• _REQUIRED ACTION_: In this exercise, the entries below are to be transcribed exactly, line by line.
(RECORDED DATA)
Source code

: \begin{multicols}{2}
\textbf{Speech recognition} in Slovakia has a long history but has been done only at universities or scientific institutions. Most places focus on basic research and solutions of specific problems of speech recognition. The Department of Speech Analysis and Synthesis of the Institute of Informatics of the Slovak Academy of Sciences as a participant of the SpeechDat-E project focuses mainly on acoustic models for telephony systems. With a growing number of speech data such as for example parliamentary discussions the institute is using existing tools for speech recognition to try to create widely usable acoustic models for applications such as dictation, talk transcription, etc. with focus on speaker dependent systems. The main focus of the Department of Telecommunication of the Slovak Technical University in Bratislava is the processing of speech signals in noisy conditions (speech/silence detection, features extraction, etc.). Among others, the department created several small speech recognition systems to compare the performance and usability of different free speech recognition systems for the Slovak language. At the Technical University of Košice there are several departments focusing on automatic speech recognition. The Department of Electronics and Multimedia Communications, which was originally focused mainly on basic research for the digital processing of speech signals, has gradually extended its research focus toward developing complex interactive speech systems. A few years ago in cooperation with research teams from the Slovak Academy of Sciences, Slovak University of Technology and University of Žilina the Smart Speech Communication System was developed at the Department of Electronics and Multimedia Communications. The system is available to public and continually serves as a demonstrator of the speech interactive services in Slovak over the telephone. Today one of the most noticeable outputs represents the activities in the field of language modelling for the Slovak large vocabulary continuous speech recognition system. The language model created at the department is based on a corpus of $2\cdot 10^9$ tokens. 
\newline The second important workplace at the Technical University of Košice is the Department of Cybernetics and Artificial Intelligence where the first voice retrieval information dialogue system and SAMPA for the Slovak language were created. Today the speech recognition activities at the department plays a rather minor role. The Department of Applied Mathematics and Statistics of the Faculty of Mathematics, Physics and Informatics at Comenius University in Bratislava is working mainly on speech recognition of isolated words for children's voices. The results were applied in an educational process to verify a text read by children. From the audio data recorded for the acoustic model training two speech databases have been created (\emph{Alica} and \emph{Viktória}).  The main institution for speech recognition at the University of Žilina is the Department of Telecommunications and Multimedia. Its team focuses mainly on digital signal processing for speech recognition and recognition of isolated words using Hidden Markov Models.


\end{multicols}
(End RECORDED DATA)
• _REPLY TO THE EXERCISE_:
Source code

: \begin{multicols}{2}
\textbf{Speech recognition} in Slovakia has a long history but has been done only at universities or scientific institutions. Most places focus on basic research and solutions of specific problems of speech recognition. The Department of Speech Analysis and Synthesis of the Institute of Informatics of the Slovak Academy of Sciences as a participant of the SpeechDat-E project focuses mainly on acoustic models for telephony systems. With a growing number of speech data such as for example parliamentary discussions the institute is using existing tools for speech recognition to try to create widely usable acoustic models for applications such as dictation, talk transcription, etc. with focus on speaker dependent systems. The main focus of the Department of Telecommunication of the Slovak Technical University in Bratislava is the processing of speech signals in noisy conditions (speech/silence detection, features extraction, etc.). Among others, the department created several small speech recognition systems to compare the performance and usability of different free speech recognition systems for the Slovak language. At the Technical University of Košice there are several departments focusing on automatic speech recognition. The Department of Electronics and Multimedia Communications, which was originally focused mainly on basic research for the digital processing of speech signals, has gradually extended its research focus toward developing complex interactive speech systems. A few years ago in cooperation with research teams from the Slovak Academy of Sciences, Slovak University of Technology and University of Žilina the Smart Speech Communication System was developed at the Department of Electronics and Multimedia Communications. The system is available to public and continually serves as a demonstrator of the speech interactive services in Slovak over the telephone. Today one of the most noticeable outputs represents the activities in the field of language modelling for the Slovak large vocabulary continuous speech recognition system. The language model created at the department is based on a corpus of $2\cdot 10^9$ tokens. 
\newline The second important workplace at the Technical University of Košice is the Department of Cybernetics and Artificial Intelligence where the first voice retrieval information dialogue system and SAMPA for the Slovak language were created. Today the speech recognition activities at the department plays a rather minor role. The Department of Applied Mathematics and Statistics of the Faculty of Mathematics, Physics and Informatics at Comenius University in Bratislava is working mainly on speech recognition of isolated words for children's voices. The results were applied in an educational process to verify a text read by children. From the audio data recorded for the acoustic model training two speech databases have been created (\emph{Alica} and \emph{Viktória}).  The main institution for speech recognition at the University of Žilina is the Department of Telecommunications and Multimedia. Its team focuses mainly on digital signal processing for speech recognition and recognition of isolated words using Hidden Markov Models.


\end{multicols}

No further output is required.